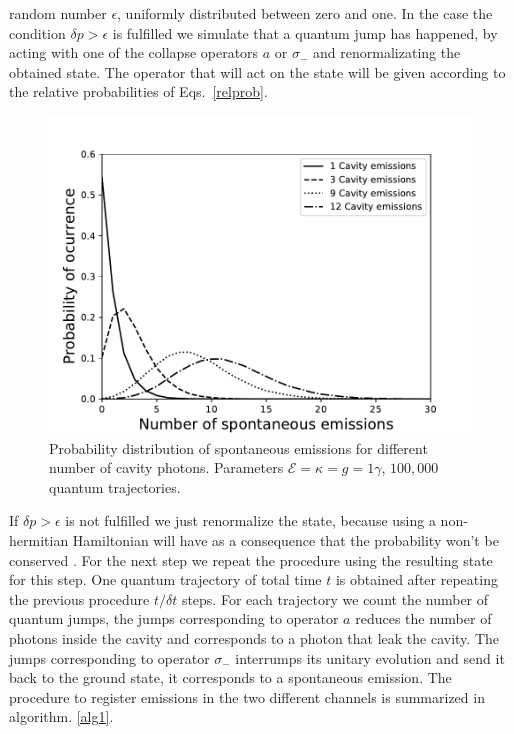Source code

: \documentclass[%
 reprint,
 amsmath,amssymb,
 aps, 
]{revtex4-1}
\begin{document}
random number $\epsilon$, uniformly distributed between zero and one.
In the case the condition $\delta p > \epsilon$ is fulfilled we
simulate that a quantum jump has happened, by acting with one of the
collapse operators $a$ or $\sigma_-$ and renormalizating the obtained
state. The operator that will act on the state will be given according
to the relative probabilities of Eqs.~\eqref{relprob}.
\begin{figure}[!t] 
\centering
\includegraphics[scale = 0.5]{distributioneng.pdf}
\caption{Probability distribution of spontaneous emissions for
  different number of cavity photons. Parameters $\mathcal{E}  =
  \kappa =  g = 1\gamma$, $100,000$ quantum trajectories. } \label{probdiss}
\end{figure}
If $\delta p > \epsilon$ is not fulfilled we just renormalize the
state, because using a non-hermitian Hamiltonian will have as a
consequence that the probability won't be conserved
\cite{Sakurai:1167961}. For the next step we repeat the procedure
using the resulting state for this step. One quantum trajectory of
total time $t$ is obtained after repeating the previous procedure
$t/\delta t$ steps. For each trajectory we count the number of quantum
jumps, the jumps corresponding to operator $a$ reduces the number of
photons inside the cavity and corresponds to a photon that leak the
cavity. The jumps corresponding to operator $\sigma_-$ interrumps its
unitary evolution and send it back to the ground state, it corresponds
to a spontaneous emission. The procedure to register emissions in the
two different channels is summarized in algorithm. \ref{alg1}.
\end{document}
* * *
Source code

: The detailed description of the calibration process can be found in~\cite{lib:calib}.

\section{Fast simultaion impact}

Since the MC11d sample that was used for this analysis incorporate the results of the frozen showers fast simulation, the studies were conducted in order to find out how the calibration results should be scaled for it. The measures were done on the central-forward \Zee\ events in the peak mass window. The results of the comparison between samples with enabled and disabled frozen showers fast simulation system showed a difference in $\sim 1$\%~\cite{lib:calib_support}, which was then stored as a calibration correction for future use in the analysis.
--
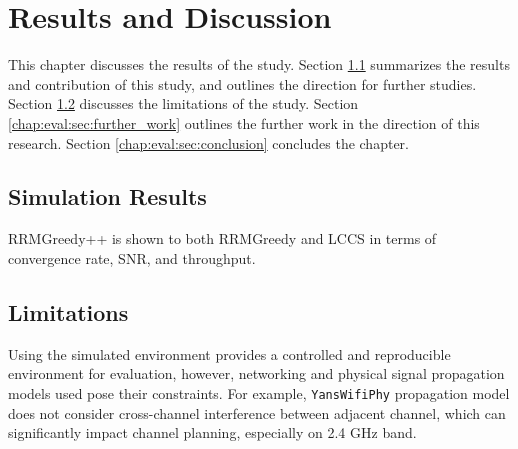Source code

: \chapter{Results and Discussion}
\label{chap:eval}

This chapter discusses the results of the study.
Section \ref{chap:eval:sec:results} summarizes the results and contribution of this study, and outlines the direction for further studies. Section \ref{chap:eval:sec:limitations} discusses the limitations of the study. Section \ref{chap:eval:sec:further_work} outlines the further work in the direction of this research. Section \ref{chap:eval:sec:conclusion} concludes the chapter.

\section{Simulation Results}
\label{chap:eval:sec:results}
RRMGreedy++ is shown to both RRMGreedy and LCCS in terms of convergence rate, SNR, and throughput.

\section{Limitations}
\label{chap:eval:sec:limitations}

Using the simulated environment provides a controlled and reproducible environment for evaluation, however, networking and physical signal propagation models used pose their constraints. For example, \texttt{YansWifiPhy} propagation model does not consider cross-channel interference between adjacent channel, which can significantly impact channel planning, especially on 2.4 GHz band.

■ **What is expected**:
Find each line in the material above that carries the string "with", and copy it.

■ **Result for this task**:
simulate that a quantum jump has happened, by acting with one of the
Since the MC11d sample that was used for this analysis incorporate the results of the frozen showers fast simulation, the studies were conducted in order to find out how the calibration results should be scaled for it. The measures were done on the central-forward \Zee\ events in the peak mass window. The results of the comparison between samples with enabled and disabled frozen showers fast simulation system showed a difference in $\sim 1$\%~\cite{lib:calib_support}, which was then stored as a calibration correction for future use in the analysis.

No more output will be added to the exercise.